Little is known about St Scholastica. She appears briefly near the end of the Gregory the Great’s hagiography of St. Benedict. The brief story about St. Scholastica recounts an annual meeting between herself and her brother, St. Benedict. At the end of the day, sensing that it would be their last visit, she asked him to stay. He told her he could not; pointing out that it was against the rules for him to remain outside of the monastery at night. At his refusal, she put her head down on the table and began to pray. Immediately, a thunderstorm descended, so that he could not leave. He began to scold her, asking her what she had done. She replied, “I asked a favor of you and you would not grant it. I asked God and he granted it.” Since he could not leave because of the terrible storm, he stayed and they continued talking. Gregory tells us that it is only fitting that the woman prevailed in this situation, since “she who loved more was able to accomplish more.”

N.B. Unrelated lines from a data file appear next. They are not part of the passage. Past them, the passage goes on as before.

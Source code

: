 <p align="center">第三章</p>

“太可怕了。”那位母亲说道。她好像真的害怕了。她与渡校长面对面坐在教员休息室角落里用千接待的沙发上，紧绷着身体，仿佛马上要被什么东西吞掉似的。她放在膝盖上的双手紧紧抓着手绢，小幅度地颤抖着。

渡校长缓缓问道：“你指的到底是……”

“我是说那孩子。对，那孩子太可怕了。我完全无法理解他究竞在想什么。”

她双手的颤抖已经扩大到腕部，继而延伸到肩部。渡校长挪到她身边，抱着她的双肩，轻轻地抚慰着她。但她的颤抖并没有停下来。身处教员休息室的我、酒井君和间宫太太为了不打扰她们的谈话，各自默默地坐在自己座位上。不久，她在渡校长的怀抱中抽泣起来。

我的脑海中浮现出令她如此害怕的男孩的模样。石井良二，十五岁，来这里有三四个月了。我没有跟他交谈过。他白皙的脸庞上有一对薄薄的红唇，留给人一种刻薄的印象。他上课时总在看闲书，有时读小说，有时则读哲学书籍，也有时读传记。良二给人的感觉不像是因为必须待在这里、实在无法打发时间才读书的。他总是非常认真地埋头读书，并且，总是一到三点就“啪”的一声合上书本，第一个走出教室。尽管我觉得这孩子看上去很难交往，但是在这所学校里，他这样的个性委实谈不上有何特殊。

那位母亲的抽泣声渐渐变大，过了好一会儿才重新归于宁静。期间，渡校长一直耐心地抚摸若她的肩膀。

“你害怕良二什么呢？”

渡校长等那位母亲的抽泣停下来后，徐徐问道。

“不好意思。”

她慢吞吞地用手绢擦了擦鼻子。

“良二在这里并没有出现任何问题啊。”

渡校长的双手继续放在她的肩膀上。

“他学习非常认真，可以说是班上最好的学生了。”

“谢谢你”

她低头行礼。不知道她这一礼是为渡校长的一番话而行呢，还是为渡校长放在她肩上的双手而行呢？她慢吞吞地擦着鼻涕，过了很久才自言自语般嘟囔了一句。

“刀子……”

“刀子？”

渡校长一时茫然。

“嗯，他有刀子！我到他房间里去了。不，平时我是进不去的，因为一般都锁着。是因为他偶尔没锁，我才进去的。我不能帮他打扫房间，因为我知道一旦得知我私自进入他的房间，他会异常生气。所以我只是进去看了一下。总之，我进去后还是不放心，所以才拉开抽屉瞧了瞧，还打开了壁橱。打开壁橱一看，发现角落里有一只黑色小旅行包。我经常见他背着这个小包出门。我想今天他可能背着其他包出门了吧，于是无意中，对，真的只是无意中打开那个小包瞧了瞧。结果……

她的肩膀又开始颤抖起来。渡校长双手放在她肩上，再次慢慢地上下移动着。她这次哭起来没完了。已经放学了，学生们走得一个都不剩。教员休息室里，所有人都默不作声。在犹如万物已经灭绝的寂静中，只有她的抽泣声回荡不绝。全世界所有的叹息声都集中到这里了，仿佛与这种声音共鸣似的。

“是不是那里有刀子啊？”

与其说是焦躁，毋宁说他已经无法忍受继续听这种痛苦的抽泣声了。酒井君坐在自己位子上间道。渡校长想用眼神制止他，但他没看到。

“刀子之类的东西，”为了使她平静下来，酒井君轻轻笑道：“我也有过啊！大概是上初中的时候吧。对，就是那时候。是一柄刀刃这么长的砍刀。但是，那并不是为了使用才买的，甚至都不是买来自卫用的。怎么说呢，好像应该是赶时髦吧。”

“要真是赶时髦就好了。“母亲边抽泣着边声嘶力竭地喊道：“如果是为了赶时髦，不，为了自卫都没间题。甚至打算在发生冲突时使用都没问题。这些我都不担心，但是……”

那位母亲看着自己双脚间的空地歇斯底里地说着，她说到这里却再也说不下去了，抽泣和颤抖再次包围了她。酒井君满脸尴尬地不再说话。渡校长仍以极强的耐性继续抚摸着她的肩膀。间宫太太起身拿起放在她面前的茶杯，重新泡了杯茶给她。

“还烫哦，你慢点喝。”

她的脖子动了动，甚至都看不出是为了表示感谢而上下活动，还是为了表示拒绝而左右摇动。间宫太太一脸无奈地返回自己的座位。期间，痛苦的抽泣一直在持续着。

The Sunday readings were all about God’s call and our response. As I reflected on the story of the call of Peter, in light of St Scholastica, I realized that Gregory’s observation about St. Scholastica is true of us in our own personal callings too. It is through love that we are called and it is through love that we are able to recognize and respond to those callings. When I think about being called, it, more often than not, sounds somewhat terrifying. Usually, it seems to entail something I’m not at all sure I want to do or can do. In reflection on the various callings throughout my life, each of them has led me to a place of deeper love for God and to deeper relationships with other people.
By holding the two stories from February 10, I hope that I can begin to recognize a call as an invitation from God to move deeper into relationship, to love more deeply, and to respond out of that same love. How do you feel called by God at this time of your life?